### Work order
From the records below, output exactly the lines running from the line containing "all'analisi strumenti di" through the line containing "programma. Questo viene", and no others.

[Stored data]
-------
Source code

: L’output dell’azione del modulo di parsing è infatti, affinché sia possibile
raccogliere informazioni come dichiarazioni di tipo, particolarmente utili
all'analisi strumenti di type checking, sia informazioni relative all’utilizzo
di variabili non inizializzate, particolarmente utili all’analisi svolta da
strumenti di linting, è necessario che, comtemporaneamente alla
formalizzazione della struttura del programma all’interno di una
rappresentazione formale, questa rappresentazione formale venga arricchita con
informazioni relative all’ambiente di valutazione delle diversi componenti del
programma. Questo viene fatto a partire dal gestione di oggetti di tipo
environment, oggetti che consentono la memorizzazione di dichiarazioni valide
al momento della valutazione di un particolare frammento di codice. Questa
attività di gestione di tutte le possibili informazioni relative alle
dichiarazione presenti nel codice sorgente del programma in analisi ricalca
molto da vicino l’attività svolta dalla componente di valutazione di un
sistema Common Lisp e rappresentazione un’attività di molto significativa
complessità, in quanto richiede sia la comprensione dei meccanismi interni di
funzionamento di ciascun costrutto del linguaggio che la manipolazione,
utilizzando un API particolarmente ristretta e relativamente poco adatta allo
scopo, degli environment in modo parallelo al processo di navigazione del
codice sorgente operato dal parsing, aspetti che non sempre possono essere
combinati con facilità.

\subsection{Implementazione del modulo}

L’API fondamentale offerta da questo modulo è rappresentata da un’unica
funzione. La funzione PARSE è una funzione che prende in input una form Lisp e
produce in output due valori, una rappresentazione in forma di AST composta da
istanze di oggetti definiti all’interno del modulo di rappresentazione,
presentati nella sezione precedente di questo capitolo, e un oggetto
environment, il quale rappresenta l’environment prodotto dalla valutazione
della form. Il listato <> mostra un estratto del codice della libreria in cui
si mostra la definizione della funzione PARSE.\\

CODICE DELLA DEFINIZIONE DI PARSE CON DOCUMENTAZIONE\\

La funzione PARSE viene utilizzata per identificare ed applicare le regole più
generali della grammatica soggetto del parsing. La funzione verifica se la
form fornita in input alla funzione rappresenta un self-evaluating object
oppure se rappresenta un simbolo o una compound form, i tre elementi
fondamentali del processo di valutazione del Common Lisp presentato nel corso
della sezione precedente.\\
-------
### Final answer
all'analisi strumenti di type checking, sia informazioni relative all’utilizzo
di variabili non inizializzate, particolarmente utili all’analisi svolta da
strumenti di linting, è necessario che, comtemporaneamente alla
formalizzazione della struttura del programma all’interno di una
rappresentazione formale, questa rappresentazione formale venga arricchita con
informazioni relative all’ambiente di valutazione delle diversi componenti del
programma. Questo viene fatto a partire dal gestione di oggetti di tipo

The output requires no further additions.